Backlog ordering done right!
Various methods exist for helping product owners to decide which backlog item to start first. That this pays off to do so (more or less) right has been shown in blogs of Maurits Rijk and Jeff Sutherland.
These approaches to ordering backlog items all assume that items once picked up by the team are finished according to the motto: ‘Stop starting, start finishing‘. An example of a well-known algorithm for ordering is Weighted Shortest Job First (WSJF).
For items that may be interrupted, this results not in the best scheduling possible. Items that usually are interrupted by other items include story map slices, (large) epics, themes, Marketable Features and possibly more.
In this blog I’ll show what scheduling is more optimal and how it works.
Weighted Shortest Job First (WSJF)
In WSJF scheduling of work, i.e. product backlog items, is based on both the effort and (business) value of the item. The effort may be stated in duration, story points, or hours of work. The business value may be calculated using Cost of Delay or as is prescribed by SAFe.
When effort and value are known for the backlog items, each item can be represented by a dot. See the picture to the right.
The proper scheduling is obtained by sweeping the dashed line from the bottom right to the upper left (like a windshield wiper).
In practice both the value and effort are not precisely known but estimated. This means that product owners will treat dots that are ‘close’ to each other the same. The picture to the left shows this process. All green sectors have the same ROI (business value divided by effort) and have roughly the same value for their WSJF.
Product owners will probably schedule items according to: green cells from left-to-right. Then consider the next ‘row’ of cells from left-to-right.
Other Scheduling Rules
It is known at least since the 1950’s (and probably earlier) that WSJF is the most optimal scheduling mechanism if both value and size are known. The additional condition is that preemption, i.e. interruption of the work, is not allowed.
If either of these 3 conditions (known value, known size, no preemption) is not valid, WSJF is not the best mechanism and other scheduling rules are more optimal. Other mechanisms are (for a more comprehensive overview and background see e.g. Table 3.1, page 146 in [Kle1976]):
No preemption allowed
- no value, no effort: FIFO
- only effort: SJF / SEPT
- only value: on value
- effort & value: WSJF / SEPT/C
- Story map slices: WSJF (no preemption)
FIFO = First in, First out
SEPT = Shortest Expected Processing Time
SJF = Shortest Job First
C = Cost
Examples: (a) user stories on the sprint backlog: WSJF, (b) production incidents: FIFO or SJF, (c) story map slices that represent a minimal marketable feature (or short Feature).
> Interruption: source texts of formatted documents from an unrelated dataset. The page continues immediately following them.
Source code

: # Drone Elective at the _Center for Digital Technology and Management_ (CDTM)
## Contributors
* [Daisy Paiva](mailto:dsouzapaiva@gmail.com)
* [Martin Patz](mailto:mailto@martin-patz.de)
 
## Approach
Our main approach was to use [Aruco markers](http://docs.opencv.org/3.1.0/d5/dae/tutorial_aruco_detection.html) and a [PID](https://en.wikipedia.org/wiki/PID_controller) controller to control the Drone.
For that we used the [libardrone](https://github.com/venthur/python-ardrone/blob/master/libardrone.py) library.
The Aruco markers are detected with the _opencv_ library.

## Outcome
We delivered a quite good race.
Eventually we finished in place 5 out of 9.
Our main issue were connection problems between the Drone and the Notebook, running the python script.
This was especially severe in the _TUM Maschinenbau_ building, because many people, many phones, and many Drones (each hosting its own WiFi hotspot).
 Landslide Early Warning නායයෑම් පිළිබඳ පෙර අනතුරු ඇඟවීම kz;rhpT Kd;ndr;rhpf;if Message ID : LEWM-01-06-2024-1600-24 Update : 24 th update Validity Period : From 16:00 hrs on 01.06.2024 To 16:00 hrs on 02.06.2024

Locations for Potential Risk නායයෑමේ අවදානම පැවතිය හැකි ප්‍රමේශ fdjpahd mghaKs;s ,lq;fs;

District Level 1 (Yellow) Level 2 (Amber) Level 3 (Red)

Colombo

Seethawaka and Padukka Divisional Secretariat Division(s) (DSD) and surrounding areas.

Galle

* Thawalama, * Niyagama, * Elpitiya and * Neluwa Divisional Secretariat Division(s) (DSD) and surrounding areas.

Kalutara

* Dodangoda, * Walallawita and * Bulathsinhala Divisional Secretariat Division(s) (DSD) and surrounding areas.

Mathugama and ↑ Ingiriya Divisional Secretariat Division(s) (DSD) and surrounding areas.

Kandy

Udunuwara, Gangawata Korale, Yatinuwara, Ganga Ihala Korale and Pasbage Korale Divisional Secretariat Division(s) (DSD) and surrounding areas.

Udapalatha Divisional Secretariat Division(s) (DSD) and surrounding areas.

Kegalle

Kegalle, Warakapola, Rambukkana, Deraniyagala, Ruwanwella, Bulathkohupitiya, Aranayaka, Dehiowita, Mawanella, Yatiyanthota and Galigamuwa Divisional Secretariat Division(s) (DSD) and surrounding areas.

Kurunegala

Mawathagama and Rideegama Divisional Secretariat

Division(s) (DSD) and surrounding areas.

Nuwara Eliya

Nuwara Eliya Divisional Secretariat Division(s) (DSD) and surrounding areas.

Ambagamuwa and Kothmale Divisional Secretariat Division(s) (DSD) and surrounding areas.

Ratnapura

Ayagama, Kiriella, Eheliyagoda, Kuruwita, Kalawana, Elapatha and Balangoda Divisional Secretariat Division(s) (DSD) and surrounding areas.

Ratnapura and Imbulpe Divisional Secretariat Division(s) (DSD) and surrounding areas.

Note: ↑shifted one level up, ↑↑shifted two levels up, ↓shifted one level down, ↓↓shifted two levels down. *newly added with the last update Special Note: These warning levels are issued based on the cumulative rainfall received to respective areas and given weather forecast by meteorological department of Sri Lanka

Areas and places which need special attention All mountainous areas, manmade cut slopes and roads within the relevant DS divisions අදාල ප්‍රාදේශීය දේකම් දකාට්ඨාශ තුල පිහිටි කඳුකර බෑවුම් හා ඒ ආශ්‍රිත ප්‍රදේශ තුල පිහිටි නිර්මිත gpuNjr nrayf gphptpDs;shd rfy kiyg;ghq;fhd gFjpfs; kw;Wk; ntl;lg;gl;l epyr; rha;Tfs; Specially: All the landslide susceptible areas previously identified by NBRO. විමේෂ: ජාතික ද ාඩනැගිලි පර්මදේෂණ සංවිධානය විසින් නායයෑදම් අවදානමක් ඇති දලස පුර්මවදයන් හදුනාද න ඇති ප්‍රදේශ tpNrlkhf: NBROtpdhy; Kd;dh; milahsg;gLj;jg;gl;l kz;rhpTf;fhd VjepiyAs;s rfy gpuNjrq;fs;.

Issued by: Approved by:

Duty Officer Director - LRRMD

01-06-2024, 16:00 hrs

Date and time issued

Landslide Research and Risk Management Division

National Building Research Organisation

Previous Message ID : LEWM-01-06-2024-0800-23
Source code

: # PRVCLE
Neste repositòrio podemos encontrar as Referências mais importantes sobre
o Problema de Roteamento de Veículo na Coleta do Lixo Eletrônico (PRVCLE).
Leaving out a single user story from a Feature creates no business value (that’s why it is a minimal marketable feature) and starting such a slice also means completing it before starting anything else. These are scheduled using WSJF. (d) User stories that are part of Feature; they represent no value by themselves, but all are necessary to complete the Feature they belong to. Schedule these according to SJF.
- no value: SIRPT (SIJF)
- effort & value: SIRPT/C or WSIJF (preemption)
- SIRPT = Shortest Imminent Remaining Processing Time
SIRPT/C = Shortest Imminent Remaining Processing Time, weighted by Cost
SIJF = Shortest Imminent Job First
WSIJF = Weighted Shortest Imminent Job First
The ‘official’ naming for WSIJF is SIRPT/C. In this blog I’ll use Weighted Shortest Imminent Job First, or WSIJF.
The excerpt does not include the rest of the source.